Остались позади два здания ЦК — ЦК КПСС и комсомола. На взгляд со стороны: идут три мужика, И на троих — два головных убора.
Две шапки, то есть. Савченко молчал, А Ларин шел уверенно и прямо — Недалеко, еще один квартал. Нетрезвый Ларин в роли Дон Жуана! — Он даже имена перечислял: Моя — Надежда, Ларина — Татьяна.

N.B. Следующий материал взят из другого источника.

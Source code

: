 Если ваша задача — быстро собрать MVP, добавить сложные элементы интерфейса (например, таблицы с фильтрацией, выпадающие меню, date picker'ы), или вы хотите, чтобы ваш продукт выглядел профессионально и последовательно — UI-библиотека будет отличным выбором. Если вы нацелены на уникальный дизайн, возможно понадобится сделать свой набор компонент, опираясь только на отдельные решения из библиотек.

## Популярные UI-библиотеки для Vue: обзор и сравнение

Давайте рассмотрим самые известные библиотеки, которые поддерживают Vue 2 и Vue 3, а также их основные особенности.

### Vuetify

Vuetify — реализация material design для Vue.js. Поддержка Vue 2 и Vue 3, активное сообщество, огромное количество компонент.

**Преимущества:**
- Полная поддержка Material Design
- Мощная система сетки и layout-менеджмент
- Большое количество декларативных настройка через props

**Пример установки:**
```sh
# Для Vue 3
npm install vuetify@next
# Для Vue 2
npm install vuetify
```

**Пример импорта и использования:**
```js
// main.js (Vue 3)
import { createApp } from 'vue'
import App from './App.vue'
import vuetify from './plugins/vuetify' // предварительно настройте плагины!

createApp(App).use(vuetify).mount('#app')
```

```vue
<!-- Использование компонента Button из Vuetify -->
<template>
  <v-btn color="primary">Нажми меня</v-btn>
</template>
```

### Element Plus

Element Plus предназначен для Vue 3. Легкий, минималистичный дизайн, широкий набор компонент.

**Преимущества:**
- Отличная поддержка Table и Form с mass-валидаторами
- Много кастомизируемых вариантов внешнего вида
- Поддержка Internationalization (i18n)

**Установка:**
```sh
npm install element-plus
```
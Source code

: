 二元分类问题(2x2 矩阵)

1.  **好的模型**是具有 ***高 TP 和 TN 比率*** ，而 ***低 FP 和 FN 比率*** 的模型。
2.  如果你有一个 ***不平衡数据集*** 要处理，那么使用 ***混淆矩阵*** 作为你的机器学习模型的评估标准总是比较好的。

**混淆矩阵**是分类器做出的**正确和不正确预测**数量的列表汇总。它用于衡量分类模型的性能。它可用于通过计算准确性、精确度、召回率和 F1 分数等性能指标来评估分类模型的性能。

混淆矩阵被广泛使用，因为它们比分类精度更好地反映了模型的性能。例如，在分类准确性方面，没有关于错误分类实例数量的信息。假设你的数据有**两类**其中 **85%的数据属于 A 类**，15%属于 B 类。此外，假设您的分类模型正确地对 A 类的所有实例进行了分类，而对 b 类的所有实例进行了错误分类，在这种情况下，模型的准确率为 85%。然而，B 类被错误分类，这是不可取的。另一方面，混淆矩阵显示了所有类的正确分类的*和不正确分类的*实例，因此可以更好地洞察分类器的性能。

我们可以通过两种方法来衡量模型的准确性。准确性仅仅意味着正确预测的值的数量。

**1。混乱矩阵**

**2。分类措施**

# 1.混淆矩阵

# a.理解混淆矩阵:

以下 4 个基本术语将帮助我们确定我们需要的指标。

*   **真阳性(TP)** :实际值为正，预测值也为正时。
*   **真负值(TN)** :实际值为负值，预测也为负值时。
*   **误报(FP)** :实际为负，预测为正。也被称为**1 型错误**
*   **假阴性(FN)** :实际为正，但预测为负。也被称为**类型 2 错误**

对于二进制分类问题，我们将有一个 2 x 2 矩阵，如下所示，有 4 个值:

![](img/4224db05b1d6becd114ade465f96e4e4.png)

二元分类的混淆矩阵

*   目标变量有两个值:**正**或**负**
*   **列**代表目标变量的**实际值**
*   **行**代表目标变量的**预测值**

В начале января истаяли снега, Московская зима пообветшала, А, помню, некогда она иной бывала, И было правильно — морозы и вьюга.
Не только Чистые, но Яуза-река Всю зиму напролет закована лежала, И, как в трубе, метелица летала От «Колизея» и до «Спартака».
Идешь по Лялину, лицо в воротнике, Дымы стоят, как белые растенья, Ровесники мои — лет десять от рожденья — По Харитонию несутся налегке, Две домработницы в солдатском окруженье, Муз'ыка на невидимом катке.
Собравши Ларину бутылку молока, Сырок и булочку в пластмассовом пакете, Я так замешкался, что не слыхал звонка, — Явился Савченко в малиновом берете
И вне себя, и сетовал — пока Я занят хлебом, молоком и прочим вздором, Нас Ларин ждет на стройке за забором, Где можно обойтись и без сырка!
Мы вышли. Темнота висела, как цветок, И стройка плавала, как лебедь в зоопарке, Селены колебался ноготок, И профиль на стене электросварки.
Кленовые листья в соломенной корзинке, Грибы, коренья, человечьи голоса, Лицо на моментальном фотоснимке, Не личико, а губы и глаза,
Велосипедные останки колеса, Сандали, недоступные починке, Ходы змеиные, паучьи волоса, Дубы-монахи, елки-капуцинки,
И голые стволы неузнанных осин, И эхо гулкое, и дети на поляне Снимают скальпы с избранных заране, Следов не оставляя мокасин, И ветер местный, шаря и соря, Готовит лес к приходу ноября.